Étude des mécanismes de résistance de bactéries endophytes isolées à partir des racines d’Hedysarum pallidum et de Lygeum spartum poussant sur des déblais de mine d’antimoine.

Abstract

This work focuses on the study of the endophytic bacterial flora of H. pallidum and L. spartum roots, growing on the soil of mining region polluted by Sb and As, and the determination of the physiological, biochemical and molecular defense mechanisms adopted by this microflora to fight against metallic stress. The morphological and biochemical analyzes reveal a high biodiversity of this endophytic microflora. The study of the Sb and As toxicity allows the selection of two strains having the highest MICs, namely 450 mM of Sb and 175 mM of As. The molecular identification of resistant strains via 16S RNA gene sequencing shows that they are identical and belong to the Serratia marcescens species with 99% homology. The batch culture in presence of gradual Sb and As concentrations reveals a progressive decrease in bacterial growth of the two strains.
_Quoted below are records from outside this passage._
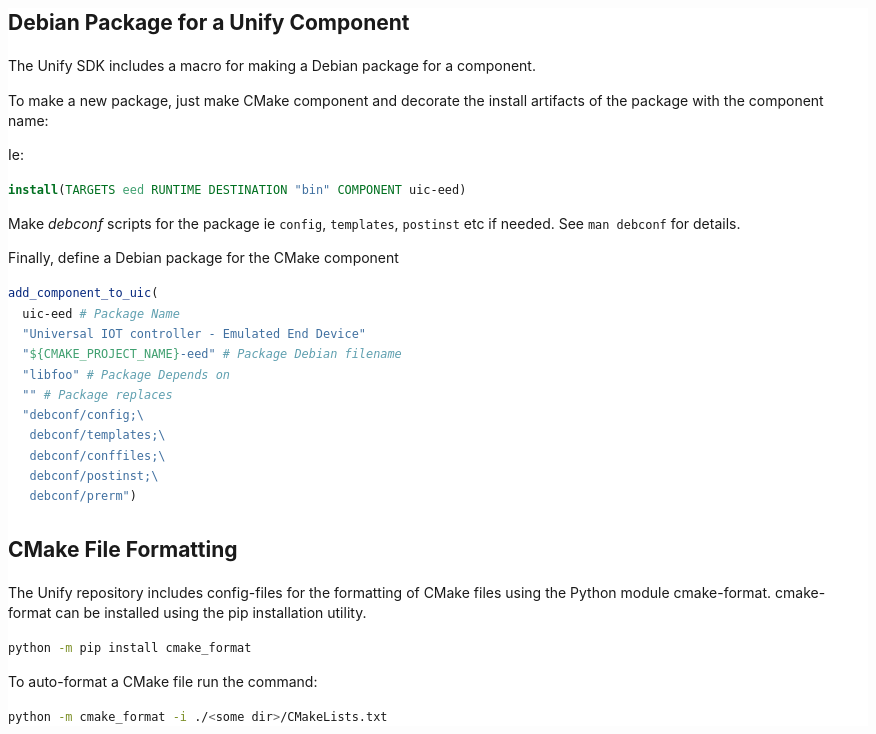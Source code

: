 ## Debian Package for a Unify Component

The Unify SDK includes a macro for making a Debian package
for a component.

To make a new package, just make CMake component and decorate the
install artifacts of the package with the component name:

Ie:

```cmake
install(TARGETS eed RUNTIME DESTINATION "bin" COMPONENT uic-eed)
```

Make *debconf* scripts for the package ie `config`, `templates`, `postinst` etc if needed. See `man debconf` for details.

Finally, define a Debian package for the CMake component

```cmake
add_component_to_uic(
  uic-eed # Package Name
  "Universal IOT controller - Emulated End Device"
  "${CMAKE_PROJECT_NAME}-eed" # Package Debian filename
  "libfoo" # Package Depends on
  "" # Package replaces
  "debconf/config;\
   debconf/templates;\
   debconf/conffiles;\
   debconf/postinst;\
   debconf/prerm")
```

## CMake File Formatting

The Unify repository includes config-files for the formatting of CMake files using
the Python module cmake-format. cmake-format can be installed using the pip
installation utility.

``` bash
python -m pip install cmake_format
```

To auto-format a CMake file run the command:

``` bash
python -m cmake_format -i ./<some dir>/CMakeLists.txt
```
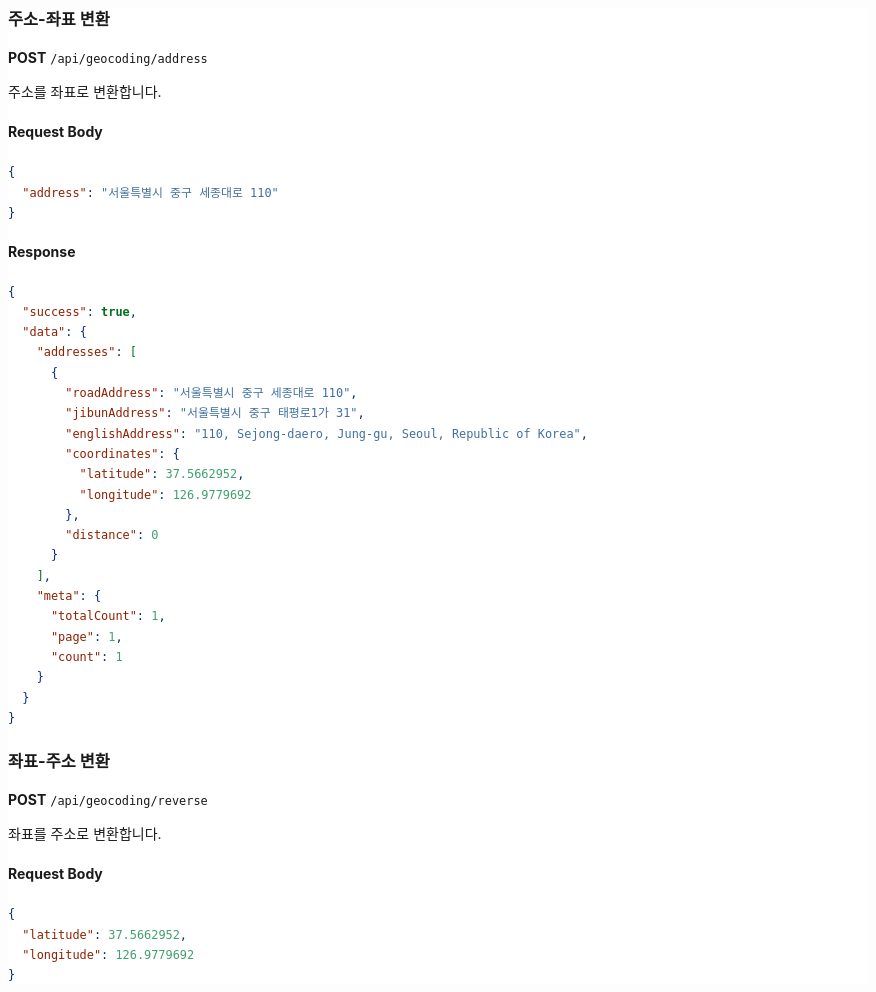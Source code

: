 ### 주소-좌표 변환

**POST** `/api/geocoding/address`

주소를 좌표로 변환합니다.

#### Request Body

```json
{
  "address": "서울특별시 중구 세종대로 110"
}
```

#### Response

```json
{
  "success": true,
  "data": {
    "addresses": [
      {
        "roadAddress": "서울특별시 중구 세종대로 110",
        "jibunAddress": "서울특별시 중구 태평로1가 31",
        "englishAddress": "110, Sejong-daero, Jung-gu, Seoul, Republic of Korea",
        "coordinates": {
          "latitude": 37.5662952,
          "longitude": 126.9779692
        },
        "distance": 0
      }
    ],
    "meta": {
      "totalCount": 1,
      "page": 1,
      "count": 1
    }
  }
}
```

### 좌표-주소 변환

**POST** `/api/geocoding/reverse`

좌표를 주소로 변환합니다.

#### Request Body

```json
{
  "latitude": 37.5662952,
  "longitude": 126.9779692
}
```
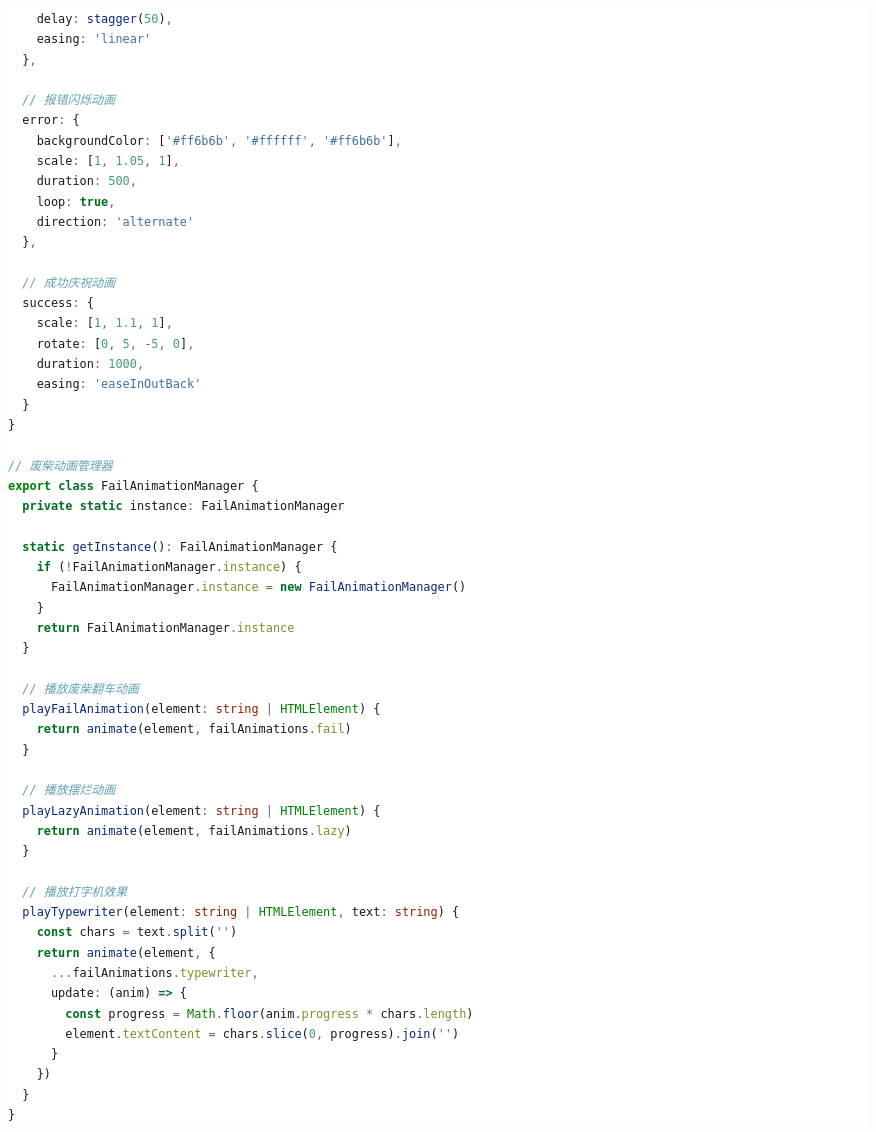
 ```typescript
    delay: stagger(50),
    easing: 'linear'
  },

  // 报错闪烁动画
  error: {
    backgroundColor: ['#ff6b6b', '#ffffff', '#ff6b6b'],
    scale: [1, 1.05, 1],
    duration: 500,
    loop: true,
    direction: 'alternate'
  },

  // 成功庆祝动画
  success: {
    scale: [1, 1.1, 1],
    rotate: [0, 5, -5, 0],
    duration: 1000,
    easing: 'easeInOutBack'
  }
}

// 废柴动画管理器
export class FailAnimationManager {
  private static instance: FailAnimationManager

  static getInstance(): FailAnimationManager {
    if (!FailAnimationManager.instance) {
      FailAnimationManager.instance = new FailAnimationManager()
    }
    return FailAnimationManager.instance
  }

  // 播放废柴翻车动画
  playFailAnimation(element: string | HTMLElement) {
    return animate(element, failAnimations.fail)
  }

  // 播放摆烂动画
  playLazyAnimation(element: string | HTMLElement) {
    return animate(element, failAnimations.lazy)
  }

  // 播放打字机效果
  playTypewriter(element: string | HTMLElement, text: string) {
    const chars = text.split('')
    return animate(element, {
      ...failAnimations.typewriter,
      update: (anim) => {
        const progress = Math.floor(anim.progress * chars.length)
        element.textContent = chars.slice(0, progress).join('')
      }
    })
  }
}
```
Moreover, the measurement of oxidative stress parameters indicates a significant increase in the H2O2 amount, the MDA amount, the intracellular proline and even the activities of antioxidant enzymes, except at high thresholds in Sb and As. These enzymes permit the detoxification of the bacteria by elimination of the H2O2 and the other free radicals generated by metallic stress. In addition, the study of the resistance of S. marcescens strains to a range of heavy metals and antibiotics shows multiple resistance to nickel and cobalt, as well as to kanamycin, ampicillin and chloramphenicol. To cope with the presence of Sb and As, S. marcescens has adopted life in group mode and form biofilms to reduce their toxicity. The molecular study of the resistance mechanisms of the two strains, using cell transformation methods, reveals that the genetic determinants responsibles for the resistance of S. marcescens to metalloids are carried mainly by the chromosome.